-- SUPPLIED INFORMATION follows --
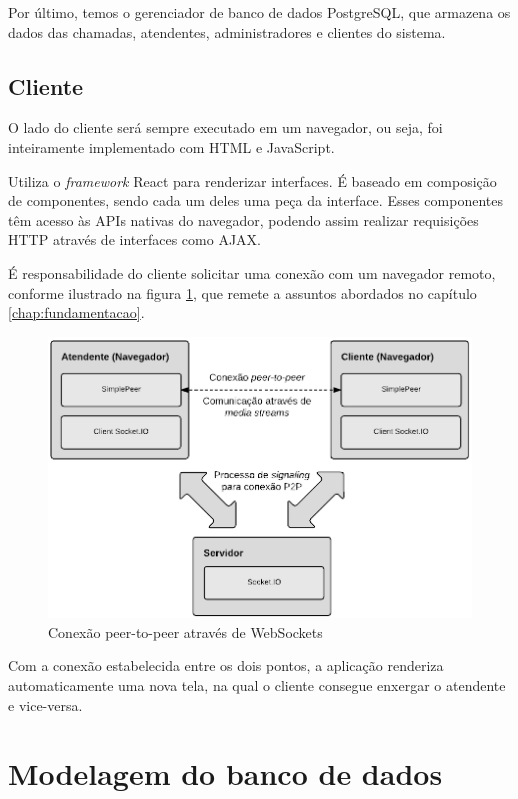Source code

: Por último, temos o gerenciador de banco de dados PostgreSQL, que armazena os dados das chamadas, atendentes, administradores e clientes do sistema.

\subsection{Cliente}

O lado do cliente será sempre executado em um navegador, ou seja, foi inteiramente implementado com HTML e JavaScript. 

Utiliza o \textit{framework} React para renderizar interfaces. É baseado em composição de componentes, sendo cada um deles uma peça da interface. Esses componentes têm acesso às APIs nativas do navegador, podendo assim realizar requisições HTTP através de interfaces como AJAX.

É responsabilidade do cliente solicitar uma conexão  com um navegador remoto, conforme ilustrado na figura \ref{fig:peer_connection}, que remete a assuntos abordados no capítulo \ref{chap:fundamentacao}.

\begin{figure}[ht!]
	\centering
		\includegraphics[scale=0.35]{figures/overview-client.png} 
	\caption{Conexão peer-to-peer através de WebSockets}
	\label{fig:peer_connection}
\end{figure}

Com a conexão estabelecida entre os dois pontos, a aplicação renderiza automaticamente uma nova tela, na qual o cliente consegue enxergar o atendente e vice-versa.

\section{Modelagem do banco de dados}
-- SUPPLIED INFORMATION concluded --
§ YOUR ASSIGNMENT:
Output only an exact transcription of the lines above from the one with "clientes do sistema." up to and including the one with "interfaces como AJAX.".

§ ANSWER TO THIS EXERCISE:
: Por último, temos o gerenciador de banco de dados PostgreSQL, que armazena os dados das chamadas, atendentes, administradores e clientes do sistema.

\subsection{Cliente}

O lado do cliente será sempre executado em um navegador, ou seja, foi inteiramente implementado com HTML e JavaScript. 

Utiliza o \textit{framework} React para renderizar interfaces. É baseado em composição de componentes, sendo cada um deles uma peça da interface. Esses componentes têm acesso às APIs nativas do navegador, podendo assim realizar requisições HTTP através de interfaces como AJAX.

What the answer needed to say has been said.